Now consider the case where each random variable $X_i$ is a two-dimensional vector $X_i = (X_{[i,1]}, X_{[i,2]}).$ The data $D = \lbrace X_0=x_0, X_1=x_1, \dots, X_{N-1}=x_{N-1}\rbrace$ is thus an exchangeable sequence of bivariate observations. (Assume for simplicity that marginalizing and conditioning the joint distribution $p(X_{[i,1]},X_{[i,2]}|\theta)$ are easy operations.) We again perform inference to obtain the posterior $\pi(\theta|D)$.

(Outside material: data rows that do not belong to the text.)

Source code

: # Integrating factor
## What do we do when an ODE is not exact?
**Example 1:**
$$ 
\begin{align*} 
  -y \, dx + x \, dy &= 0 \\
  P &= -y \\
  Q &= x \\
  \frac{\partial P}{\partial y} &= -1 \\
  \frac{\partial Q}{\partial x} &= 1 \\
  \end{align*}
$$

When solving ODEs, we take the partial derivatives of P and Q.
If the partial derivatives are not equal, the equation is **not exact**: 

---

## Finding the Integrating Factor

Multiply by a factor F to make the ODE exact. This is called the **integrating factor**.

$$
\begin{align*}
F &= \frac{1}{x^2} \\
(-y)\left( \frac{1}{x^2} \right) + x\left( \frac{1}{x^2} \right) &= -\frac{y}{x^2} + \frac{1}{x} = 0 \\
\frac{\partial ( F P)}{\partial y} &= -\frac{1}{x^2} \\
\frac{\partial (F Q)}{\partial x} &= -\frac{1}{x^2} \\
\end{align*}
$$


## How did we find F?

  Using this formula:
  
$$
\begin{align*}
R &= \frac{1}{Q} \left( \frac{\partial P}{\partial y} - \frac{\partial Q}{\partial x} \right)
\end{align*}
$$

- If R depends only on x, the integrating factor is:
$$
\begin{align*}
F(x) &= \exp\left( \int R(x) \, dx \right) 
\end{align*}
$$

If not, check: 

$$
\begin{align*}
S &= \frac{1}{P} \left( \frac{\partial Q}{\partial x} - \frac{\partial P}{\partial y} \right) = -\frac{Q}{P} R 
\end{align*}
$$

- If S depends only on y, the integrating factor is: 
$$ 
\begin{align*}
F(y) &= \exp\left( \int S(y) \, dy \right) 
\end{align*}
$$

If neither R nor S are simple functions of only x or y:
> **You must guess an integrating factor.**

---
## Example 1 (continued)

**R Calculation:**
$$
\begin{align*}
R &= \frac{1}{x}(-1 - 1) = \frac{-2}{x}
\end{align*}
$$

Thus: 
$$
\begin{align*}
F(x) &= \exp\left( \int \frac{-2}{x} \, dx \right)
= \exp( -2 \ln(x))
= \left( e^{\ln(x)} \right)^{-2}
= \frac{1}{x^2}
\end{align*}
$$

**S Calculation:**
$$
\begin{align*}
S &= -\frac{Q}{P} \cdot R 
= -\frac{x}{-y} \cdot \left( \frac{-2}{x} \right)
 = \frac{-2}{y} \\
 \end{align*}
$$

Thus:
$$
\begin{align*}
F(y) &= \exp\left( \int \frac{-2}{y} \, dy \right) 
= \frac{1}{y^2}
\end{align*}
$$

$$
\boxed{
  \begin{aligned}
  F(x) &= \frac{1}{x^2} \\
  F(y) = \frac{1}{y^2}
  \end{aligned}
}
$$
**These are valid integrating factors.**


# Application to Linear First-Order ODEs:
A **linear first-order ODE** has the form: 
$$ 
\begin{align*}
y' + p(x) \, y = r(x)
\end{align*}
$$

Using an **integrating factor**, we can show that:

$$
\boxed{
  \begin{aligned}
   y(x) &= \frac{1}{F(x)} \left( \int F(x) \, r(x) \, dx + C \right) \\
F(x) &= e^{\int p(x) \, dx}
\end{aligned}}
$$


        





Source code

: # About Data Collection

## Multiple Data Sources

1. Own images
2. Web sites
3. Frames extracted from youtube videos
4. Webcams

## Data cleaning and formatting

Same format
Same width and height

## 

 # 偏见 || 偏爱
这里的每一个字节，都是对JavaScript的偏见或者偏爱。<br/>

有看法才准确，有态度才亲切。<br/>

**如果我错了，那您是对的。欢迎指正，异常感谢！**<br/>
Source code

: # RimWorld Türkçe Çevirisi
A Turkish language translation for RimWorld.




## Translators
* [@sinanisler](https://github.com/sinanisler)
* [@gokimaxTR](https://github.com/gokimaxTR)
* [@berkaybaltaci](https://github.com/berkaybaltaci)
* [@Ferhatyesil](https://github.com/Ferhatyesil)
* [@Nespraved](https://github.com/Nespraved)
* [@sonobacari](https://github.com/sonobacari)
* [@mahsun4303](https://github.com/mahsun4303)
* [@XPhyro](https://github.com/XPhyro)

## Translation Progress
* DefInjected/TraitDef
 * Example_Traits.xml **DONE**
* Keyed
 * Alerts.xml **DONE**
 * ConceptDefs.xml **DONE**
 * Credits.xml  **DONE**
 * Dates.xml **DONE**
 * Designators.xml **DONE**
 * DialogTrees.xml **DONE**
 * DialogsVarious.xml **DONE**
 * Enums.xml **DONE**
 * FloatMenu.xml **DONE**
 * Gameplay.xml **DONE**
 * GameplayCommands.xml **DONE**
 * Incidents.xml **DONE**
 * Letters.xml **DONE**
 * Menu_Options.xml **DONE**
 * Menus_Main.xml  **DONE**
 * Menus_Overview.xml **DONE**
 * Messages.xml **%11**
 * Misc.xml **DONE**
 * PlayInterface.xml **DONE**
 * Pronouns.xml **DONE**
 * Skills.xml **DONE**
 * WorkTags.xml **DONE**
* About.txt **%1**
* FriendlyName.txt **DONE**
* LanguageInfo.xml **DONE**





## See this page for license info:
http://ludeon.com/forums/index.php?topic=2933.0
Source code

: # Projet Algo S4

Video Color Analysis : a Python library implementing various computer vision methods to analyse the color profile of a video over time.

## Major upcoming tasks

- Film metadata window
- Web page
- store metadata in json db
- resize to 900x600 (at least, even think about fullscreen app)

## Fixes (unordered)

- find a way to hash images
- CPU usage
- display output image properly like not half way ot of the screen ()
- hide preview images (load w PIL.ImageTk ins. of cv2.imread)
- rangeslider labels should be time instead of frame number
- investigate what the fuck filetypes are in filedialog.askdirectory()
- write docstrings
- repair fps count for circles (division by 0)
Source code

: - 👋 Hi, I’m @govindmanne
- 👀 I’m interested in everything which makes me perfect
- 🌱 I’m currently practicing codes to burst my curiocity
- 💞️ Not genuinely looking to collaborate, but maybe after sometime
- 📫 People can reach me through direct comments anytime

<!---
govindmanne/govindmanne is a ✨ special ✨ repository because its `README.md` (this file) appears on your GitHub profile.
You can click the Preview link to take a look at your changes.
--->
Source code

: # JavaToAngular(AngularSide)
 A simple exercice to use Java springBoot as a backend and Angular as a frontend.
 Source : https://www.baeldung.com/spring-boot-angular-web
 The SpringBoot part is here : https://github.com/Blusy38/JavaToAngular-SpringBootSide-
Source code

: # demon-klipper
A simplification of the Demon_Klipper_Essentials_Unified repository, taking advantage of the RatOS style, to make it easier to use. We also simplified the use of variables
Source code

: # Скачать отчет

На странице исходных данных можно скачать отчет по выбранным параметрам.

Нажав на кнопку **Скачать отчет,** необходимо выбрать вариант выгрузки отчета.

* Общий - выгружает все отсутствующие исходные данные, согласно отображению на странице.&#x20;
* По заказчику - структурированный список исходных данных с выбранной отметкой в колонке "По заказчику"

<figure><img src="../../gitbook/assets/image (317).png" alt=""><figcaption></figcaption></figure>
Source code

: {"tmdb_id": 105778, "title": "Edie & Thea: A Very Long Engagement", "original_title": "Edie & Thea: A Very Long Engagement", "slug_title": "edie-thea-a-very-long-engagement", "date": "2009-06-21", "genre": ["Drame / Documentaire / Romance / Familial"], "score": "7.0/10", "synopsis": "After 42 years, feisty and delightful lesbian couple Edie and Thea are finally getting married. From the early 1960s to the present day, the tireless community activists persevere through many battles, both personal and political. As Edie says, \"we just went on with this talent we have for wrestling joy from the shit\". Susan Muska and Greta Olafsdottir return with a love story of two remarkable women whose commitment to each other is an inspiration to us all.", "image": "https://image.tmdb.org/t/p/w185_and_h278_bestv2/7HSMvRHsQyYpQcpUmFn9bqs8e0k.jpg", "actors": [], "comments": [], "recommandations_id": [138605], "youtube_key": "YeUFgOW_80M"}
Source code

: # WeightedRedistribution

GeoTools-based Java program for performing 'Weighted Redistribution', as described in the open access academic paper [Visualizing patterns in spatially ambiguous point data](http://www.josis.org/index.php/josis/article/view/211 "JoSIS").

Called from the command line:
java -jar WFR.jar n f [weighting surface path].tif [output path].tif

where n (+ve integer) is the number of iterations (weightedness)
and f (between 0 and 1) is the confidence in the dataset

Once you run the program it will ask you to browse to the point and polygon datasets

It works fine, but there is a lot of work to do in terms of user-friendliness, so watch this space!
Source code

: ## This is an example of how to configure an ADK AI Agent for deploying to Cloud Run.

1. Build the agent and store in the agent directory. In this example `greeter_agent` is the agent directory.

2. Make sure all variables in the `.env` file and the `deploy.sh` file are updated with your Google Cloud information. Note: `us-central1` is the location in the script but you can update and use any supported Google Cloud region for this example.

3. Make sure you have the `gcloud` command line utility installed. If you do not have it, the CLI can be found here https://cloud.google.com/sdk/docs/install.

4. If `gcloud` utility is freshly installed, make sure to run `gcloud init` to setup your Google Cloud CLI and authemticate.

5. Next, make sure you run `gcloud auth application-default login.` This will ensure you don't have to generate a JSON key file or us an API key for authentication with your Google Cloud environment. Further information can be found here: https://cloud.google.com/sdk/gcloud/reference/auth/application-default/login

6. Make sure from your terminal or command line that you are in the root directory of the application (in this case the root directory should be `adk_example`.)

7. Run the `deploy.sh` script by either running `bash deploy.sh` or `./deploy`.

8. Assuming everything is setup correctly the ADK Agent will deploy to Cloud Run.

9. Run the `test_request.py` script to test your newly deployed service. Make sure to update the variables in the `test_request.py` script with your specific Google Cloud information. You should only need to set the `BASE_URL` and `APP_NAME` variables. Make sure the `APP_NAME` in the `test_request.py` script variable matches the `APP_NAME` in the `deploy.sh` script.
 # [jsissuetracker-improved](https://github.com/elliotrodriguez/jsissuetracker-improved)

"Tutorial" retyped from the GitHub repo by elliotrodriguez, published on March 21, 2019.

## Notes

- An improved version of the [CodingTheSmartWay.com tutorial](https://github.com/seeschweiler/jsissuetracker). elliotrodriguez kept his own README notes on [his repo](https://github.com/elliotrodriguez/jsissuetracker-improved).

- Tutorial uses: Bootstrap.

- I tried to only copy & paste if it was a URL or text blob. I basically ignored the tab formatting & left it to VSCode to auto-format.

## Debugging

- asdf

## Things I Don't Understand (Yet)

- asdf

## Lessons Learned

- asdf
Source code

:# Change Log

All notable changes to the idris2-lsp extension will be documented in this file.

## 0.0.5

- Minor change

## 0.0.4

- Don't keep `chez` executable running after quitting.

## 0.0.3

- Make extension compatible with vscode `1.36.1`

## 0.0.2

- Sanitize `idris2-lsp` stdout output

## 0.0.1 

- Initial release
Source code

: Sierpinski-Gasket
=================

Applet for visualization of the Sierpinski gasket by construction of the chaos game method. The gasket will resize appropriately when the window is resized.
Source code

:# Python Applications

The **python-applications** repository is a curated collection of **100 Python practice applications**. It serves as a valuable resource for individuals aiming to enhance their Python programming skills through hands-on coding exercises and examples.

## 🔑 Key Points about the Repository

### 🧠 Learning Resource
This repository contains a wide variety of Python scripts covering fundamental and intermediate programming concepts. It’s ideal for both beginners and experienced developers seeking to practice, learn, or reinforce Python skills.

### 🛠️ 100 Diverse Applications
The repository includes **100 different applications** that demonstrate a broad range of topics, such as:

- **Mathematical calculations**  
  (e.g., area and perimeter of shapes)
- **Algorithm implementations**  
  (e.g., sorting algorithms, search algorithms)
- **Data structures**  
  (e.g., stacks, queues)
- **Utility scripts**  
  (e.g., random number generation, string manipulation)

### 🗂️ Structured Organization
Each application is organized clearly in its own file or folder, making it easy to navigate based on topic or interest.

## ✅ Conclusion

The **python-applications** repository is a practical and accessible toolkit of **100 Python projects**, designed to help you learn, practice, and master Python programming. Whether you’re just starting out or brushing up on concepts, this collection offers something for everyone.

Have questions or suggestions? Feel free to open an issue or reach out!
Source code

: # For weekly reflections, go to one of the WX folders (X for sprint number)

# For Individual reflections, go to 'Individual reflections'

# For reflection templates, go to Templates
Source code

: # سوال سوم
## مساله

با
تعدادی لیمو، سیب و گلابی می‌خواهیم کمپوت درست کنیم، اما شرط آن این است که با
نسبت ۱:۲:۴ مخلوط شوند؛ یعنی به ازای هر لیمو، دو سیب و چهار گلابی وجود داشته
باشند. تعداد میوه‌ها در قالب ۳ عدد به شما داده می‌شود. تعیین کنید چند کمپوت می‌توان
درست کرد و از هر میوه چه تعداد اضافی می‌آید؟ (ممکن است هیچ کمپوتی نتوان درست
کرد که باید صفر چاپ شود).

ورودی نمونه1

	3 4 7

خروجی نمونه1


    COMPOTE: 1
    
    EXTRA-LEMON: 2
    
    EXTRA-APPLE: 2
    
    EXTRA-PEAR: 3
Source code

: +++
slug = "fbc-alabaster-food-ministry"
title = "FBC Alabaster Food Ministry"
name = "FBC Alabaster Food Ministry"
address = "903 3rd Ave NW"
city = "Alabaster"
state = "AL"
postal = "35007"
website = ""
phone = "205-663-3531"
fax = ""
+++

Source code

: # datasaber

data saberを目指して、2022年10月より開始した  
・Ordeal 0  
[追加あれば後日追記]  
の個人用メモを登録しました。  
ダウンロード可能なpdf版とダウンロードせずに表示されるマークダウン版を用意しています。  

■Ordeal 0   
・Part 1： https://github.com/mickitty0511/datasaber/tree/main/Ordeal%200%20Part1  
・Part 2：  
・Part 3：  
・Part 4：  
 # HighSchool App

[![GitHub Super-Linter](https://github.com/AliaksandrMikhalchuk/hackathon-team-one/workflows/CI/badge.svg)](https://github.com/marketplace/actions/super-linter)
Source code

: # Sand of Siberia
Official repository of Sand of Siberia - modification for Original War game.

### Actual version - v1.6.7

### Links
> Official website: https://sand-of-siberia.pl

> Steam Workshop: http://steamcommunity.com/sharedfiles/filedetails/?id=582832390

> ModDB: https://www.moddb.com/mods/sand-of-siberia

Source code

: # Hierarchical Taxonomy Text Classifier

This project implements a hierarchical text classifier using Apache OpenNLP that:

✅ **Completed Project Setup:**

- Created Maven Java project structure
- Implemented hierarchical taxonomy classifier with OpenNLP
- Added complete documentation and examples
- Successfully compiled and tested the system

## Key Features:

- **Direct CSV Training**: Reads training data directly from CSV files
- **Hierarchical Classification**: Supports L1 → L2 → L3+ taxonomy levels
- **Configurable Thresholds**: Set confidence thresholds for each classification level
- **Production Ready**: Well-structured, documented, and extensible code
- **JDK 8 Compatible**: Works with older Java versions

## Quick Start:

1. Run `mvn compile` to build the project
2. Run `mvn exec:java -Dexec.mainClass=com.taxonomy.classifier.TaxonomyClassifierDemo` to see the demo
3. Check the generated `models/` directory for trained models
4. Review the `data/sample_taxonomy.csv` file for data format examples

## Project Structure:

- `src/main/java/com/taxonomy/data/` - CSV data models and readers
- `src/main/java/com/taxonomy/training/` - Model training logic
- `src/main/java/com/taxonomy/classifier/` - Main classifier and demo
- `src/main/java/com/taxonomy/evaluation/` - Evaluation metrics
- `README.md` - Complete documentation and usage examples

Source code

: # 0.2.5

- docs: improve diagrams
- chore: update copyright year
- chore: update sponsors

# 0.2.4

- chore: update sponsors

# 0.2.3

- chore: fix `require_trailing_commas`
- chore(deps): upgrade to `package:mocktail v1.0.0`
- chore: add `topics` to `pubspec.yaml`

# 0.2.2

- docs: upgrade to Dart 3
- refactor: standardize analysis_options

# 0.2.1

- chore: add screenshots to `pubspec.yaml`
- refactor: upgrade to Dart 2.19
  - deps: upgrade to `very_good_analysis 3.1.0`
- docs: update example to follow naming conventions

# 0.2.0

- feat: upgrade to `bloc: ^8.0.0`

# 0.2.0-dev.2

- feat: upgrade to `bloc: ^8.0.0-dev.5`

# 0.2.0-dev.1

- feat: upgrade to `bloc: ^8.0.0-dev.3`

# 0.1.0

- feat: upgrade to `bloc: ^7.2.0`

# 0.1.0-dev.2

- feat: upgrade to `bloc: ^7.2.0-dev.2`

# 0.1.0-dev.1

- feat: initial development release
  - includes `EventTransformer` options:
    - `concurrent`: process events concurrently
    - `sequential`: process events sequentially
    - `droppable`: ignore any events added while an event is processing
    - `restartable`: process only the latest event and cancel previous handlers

Suppose we wish to evaluate the probability (density) of the event $\lbrace X_{[N,1]}=s \mid X_{[N,2]}=r \rbrace$ under the posterior predictive. I am in two minds about what this quantity could mean:

**Approach 1**

Define the conditional probability density again as an expectation of a function of $\Theta$ under the posterior distribution. In particular, let the probe function $g(s,r,\theta) := p(X_{[N,1]}=s|X_{[N,2]}=r,\theta)$ (recalling that $g$ does not depend on $N$ when $\theta$ is known) and then compute the expectation of $g(s,r,\Theta)$ under $\pi(\theta|D)$, $$ p_{\text{A}1}(X_{[N,1]}=s|X_{[N,2]}=r,D) = \mathbb{E}_{\pi(\cdot|D)}\left[ g(s,r,\Theta) \right]. $$

**Approach 2**

Define the desired conditional probability density by application of the Bayes Rule. Namely, separately compute two quantities:

- joint: $ p(X_{[N,1]}=s,X_{[N,2]}=r|D) = \int p(X_{[N,1]}=s,X_{[N,2]}=r|\theta) \pi(\theta|D)d\theta $
- marginal: $ p(X_{[N,2]}=r|D) = \int p(X_{[N,2]}=r|\theta) \pi(\theta|D)d\theta $

and then return their ratio, $$ p_{\text{A}2}(X_{[N,1]}=s|X_{[N,2]}=r,D) = \frac{p(X_{[N,1]}=s,X_{[N,2]}=r|D)}{p(X_{[N,2]}=r|D)}. $$

Note that Approach 2 is equivalent to appending the condition $\lbrace X_{[n,2]}=r \rbrace$ to the observation set $D$ so that $D’ := D \cup \lbrace X_{[N,2]}=r \rbrace$ and the new posterior distribution is $\pi(\theta|D’)$. It then computes the expectation of $g(s,r,\Theta)$ under $\pi(\cdot|D’)$, $$ p_{\text{A}2}(X_{[N,1]}=s|X_{[N,2]}=r,D) = \mathbb{E}_{\pi(\cdot|D’)}\left[ g(s,r,\Theta) \right] $$

Exercise: Show why the two expressions for $p_{\text{A}2}$ are equivalent.

**Thoughts**

The question is thus, does the Bayesian reasoner update their beliefs about $\theta$ based on the condition ${X_{[N,2]}=r}$? I think both approaches can make sense:

In Approach 1, we do not treat $\lbrace X_{[N,2]}=r \rbrace$ as a new element of the observation sequence $D$; instead we define the probe function $g(s,r,\theta)$ based on the conditional probability (which is a function of the population parameter), and then compute its expectation.

Approach 2 follows more directly from the “laws of probability” but is less interpretable from the Bayesian paradigm. Why? Because if ${\Theta = \theta}$ is known, then $p(X_{[N,1]}=s|X_{[N,2]}=r,\theta)$ is just a real-number — since the Bayesian does not know $\theta$, they marginalize over it. But it is unclear why the probe function $g(s,r,\theta)$ should influence the distribution of $\pi(\theta|D)$, regardless of whether it happens to represent a density parameterized by $\theta$.

**Next Steps**

Perhaps I should numerically/analytically compute the difference between Approach 1 and Approach 2 for a bivariate Gaussian with known covariance and unknown mean. For simplicity, just use the prior predictive, letting $D=\varnothing$.